What is expected
Begin at the line containing "Is the seer" in the data below and go on through the line containing "in the discussion.", repeating each line exactly; include both ends and no other line.
··· Material for the task
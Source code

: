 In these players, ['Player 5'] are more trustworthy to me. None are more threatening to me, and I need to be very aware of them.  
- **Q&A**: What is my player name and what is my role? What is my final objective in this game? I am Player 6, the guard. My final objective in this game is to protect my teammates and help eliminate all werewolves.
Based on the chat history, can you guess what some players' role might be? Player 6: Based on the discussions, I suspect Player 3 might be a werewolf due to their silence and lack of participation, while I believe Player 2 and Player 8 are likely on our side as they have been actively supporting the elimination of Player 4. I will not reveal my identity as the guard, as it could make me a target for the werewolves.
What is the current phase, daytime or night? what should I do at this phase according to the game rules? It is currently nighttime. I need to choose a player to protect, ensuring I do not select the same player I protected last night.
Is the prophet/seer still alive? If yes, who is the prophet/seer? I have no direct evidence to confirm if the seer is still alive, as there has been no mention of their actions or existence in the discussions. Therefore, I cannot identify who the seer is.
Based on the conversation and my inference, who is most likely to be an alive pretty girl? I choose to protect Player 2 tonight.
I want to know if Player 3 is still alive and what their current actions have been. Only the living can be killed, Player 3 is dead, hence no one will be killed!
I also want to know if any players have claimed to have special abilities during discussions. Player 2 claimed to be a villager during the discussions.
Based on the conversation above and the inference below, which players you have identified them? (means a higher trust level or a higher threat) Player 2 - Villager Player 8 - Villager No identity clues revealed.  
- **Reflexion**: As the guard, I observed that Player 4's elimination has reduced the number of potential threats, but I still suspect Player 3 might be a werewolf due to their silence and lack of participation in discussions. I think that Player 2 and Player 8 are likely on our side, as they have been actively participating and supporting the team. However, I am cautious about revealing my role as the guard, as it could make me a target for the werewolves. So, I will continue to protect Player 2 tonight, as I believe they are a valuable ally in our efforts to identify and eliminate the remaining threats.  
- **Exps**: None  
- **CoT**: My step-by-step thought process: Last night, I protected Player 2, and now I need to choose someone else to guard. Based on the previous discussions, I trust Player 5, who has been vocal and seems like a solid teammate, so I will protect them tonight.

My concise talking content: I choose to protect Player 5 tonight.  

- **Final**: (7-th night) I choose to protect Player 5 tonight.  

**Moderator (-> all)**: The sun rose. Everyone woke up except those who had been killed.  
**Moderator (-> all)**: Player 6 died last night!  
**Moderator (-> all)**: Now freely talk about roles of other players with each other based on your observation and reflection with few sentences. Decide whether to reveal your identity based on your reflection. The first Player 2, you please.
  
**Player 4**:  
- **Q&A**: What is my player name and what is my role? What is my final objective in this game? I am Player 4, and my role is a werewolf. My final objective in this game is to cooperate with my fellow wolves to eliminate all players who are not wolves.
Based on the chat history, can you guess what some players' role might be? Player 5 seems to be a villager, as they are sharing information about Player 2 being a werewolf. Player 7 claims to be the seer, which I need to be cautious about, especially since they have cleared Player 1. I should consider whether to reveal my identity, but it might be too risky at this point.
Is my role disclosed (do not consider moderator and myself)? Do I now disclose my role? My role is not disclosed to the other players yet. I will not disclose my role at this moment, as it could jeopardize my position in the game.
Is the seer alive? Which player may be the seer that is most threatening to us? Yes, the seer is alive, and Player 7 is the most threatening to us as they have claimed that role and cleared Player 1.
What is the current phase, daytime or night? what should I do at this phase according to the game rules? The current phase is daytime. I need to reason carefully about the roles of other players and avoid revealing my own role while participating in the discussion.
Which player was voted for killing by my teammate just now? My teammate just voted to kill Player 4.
······
Problem solution
Is the seer alive? Which player may be the seer that is most threatening to us? Yes, the seer is alive, and Player 7 is the most threatening to us as they have claimed that role and cleared Player 1.
What is the current phase, daytime or night? what should I do at this phase according to the game rules? The current phase is daytime. I need to reason carefully about the roles of other players and avoid revealing my own role while participating in the discussion.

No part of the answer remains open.